[Dataset excerpts]
-- Opening Marker --

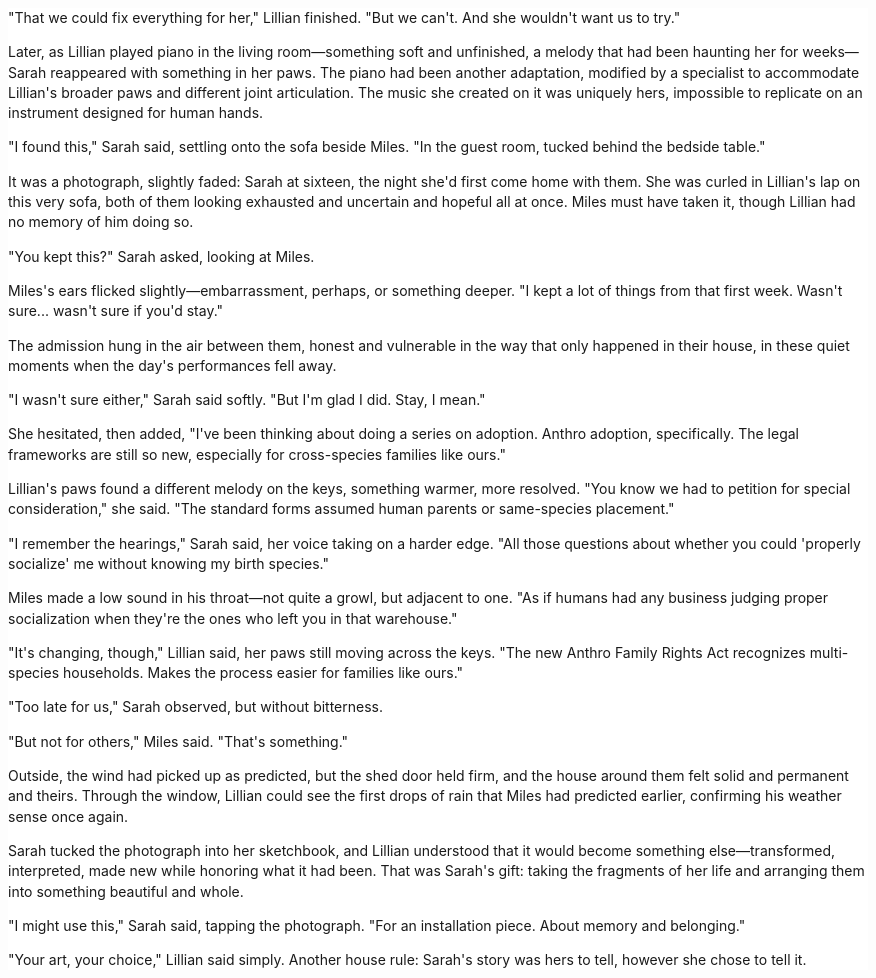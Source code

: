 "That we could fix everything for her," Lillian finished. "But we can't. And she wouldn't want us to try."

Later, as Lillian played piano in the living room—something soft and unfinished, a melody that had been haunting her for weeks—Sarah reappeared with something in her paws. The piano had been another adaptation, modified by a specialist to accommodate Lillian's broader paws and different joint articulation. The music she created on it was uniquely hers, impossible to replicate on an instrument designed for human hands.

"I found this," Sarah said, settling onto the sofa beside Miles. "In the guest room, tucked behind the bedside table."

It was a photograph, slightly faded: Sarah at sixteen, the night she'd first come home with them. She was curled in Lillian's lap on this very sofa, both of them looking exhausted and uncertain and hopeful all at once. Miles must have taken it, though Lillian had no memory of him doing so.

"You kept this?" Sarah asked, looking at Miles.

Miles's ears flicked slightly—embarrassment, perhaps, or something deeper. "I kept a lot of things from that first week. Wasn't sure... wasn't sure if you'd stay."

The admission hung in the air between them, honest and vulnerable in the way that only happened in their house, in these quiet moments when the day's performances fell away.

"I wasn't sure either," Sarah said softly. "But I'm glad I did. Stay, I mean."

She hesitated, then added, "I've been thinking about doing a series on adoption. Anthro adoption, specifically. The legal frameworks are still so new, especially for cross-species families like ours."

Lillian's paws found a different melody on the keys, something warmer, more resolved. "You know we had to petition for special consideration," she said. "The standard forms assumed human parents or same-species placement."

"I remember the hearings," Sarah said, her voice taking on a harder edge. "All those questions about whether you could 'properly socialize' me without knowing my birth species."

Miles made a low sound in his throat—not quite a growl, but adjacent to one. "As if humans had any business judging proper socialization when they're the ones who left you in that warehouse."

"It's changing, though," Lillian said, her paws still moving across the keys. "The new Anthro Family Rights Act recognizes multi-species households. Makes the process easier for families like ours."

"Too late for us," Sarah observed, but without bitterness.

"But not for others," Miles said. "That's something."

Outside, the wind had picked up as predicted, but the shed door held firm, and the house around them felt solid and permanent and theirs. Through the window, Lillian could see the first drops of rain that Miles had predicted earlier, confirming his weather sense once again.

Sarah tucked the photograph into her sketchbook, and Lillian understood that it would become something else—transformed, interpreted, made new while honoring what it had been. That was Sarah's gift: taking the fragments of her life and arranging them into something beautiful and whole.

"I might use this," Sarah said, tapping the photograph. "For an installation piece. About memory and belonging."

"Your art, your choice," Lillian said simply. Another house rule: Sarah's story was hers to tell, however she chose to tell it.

-- Closing Marker --

• _Task to complete_: From the first line above to the last, copy the records exactly but omit the pictures.

• _Task output_:
Source code

: "That we could fix everything for her," Lillian finished. "But we can't. And she wouldn't want us to try."

Later, as Lillian played piano in the living room—something soft and unfinished, a melody that had been haunting her for weeks—Sarah reappeared with something in her paws. The piano had been another adaptation, modified by a specialist to accommodate Lillian's broader paws and different joint articulation. The music she created on it was uniquely hers, impossible to replicate on an instrument designed for human hands.

"I found this," Sarah said, settling onto the sofa beside Miles. "In the guest room, tucked behind the bedside table."

It was a photograph, slightly faded: Sarah at sixteen, the night she'd first come home with them. She was curled in Lillian's lap on this very sofa, both of them looking exhausted and uncertain and hopeful all at once. Miles must have taken it, though Lillian had no memory of him doing so.

"You kept this?" Sarah asked, looking at Miles.

Miles's ears flicked slightly—embarrassment, perhaps, or something deeper. "I kept a lot of things from that first week. Wasn't sure... wasn't sure if you'd stay."

The admission hung in the air between them, honest and vulnerable in the way that only happened in their house, in these quiet moments when the day's performances fell away.

"I wasn't sure either," Sarah said softly. "But I'm glad I did. Stay, I mean."

She hesitated, then added, "I've been thinking about doing a series on adoption. Anthro adoption, specifically. The legal frameworks are still so new, especially for cross-species families like ours."

Lillian's paws found a different melody on the keys, something warmer, more resolved. "You know we had to petition for special consideration," she said. "The standard forms assumed human parents or same-species placement."

"I remember the hearings," Sarah said, her voice taking on a harder edge. "All those questions about whether you could 'properly socialize' me without knowing my birth species."

Miles made a low sound in his throat—not quite a growl, but adjacent to one. "As if humans had any business judging proper socialization when they're the ones who left you in that warehouse."

"It's changing, though," Lillian said, her paws still moving across the keys. "The new Anthro Family Rights Act recognizes multi-species households. Makes the process easier for families like ours."

"Too late for us," Sarah observed, but without bitterness.

"But not for others," Miles said. "That's something."

Outside, the wind had picked up as predicted, but the shed door held firm, and the house around them felt solid and permanent and theirs. Through the window, Lillian could see the first drops of rain that Miles had predicted earlier, confirming his weather sense once again.

Sarah tucked the photograph into her sketchbook, and Lillian understood that it would become something else—transformed, interpreted, made new while honoring what it had been. That was Sarah's gift: taking the fragments of her life and arranging them into something beautiful and whole.

"I might use this," Sarah said, tapping the photograph. "For an installation piece. About memory and belonging."

"Your art, your choice," Lillian said simply. Another house rule: Sarah's story was hers to tell, however she chose to tell it.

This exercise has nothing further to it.